--- Task instructions ---
Copy each line of the entries that includes the word "extension".

--- Data provided ---
————
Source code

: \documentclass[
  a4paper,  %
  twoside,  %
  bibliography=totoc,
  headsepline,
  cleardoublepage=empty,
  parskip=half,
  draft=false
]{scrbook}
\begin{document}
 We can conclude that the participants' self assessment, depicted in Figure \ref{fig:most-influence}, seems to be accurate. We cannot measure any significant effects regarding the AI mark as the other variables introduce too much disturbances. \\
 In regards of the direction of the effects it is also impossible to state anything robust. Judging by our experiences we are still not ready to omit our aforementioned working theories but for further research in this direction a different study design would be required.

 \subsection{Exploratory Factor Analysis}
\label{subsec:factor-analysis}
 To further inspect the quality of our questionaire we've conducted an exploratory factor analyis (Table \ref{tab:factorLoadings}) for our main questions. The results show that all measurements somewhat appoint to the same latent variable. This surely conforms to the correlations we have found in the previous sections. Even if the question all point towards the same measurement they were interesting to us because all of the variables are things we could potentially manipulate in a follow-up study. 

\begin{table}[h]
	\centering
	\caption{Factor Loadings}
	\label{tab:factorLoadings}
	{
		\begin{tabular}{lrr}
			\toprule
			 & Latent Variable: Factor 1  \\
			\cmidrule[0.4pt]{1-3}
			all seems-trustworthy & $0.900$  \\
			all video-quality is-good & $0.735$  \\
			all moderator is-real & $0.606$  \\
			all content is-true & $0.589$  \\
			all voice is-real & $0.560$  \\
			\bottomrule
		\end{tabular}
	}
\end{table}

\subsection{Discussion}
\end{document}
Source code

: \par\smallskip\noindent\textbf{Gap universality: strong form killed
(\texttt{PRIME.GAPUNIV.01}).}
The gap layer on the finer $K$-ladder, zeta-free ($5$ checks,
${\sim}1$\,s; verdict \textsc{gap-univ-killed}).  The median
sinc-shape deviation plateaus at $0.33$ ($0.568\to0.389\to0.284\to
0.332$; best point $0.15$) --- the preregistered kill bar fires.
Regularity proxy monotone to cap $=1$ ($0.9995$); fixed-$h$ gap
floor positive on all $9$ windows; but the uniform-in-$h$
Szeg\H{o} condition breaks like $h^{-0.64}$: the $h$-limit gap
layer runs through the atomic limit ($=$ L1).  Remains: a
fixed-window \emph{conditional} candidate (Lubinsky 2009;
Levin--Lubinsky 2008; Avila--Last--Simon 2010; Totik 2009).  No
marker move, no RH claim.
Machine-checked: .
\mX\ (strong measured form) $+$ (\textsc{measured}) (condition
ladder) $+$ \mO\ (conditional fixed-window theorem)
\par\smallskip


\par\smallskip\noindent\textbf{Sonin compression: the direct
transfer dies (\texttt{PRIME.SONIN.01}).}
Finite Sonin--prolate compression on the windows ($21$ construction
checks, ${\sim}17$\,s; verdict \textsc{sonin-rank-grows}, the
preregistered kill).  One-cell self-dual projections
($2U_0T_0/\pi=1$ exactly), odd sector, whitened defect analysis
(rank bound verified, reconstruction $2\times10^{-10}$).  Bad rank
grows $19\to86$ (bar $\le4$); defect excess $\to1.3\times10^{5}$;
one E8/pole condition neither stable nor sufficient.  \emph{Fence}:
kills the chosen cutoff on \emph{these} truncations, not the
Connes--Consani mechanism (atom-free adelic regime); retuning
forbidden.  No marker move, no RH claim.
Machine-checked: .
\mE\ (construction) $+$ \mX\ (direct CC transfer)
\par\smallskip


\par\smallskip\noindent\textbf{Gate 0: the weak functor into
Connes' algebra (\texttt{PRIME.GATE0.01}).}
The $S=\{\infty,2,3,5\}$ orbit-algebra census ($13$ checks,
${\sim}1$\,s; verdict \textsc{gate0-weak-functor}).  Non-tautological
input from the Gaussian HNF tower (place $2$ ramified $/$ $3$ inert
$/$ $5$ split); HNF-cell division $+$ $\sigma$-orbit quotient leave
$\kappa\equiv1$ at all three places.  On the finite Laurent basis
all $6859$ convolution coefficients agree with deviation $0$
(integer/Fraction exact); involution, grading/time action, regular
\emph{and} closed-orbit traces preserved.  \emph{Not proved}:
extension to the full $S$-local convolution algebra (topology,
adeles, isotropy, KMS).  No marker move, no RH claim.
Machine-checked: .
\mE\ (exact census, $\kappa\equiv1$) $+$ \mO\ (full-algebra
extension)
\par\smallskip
————
--- Answer to the problem ---
extension to the full $S$-local convolution algebra (topology,
extension)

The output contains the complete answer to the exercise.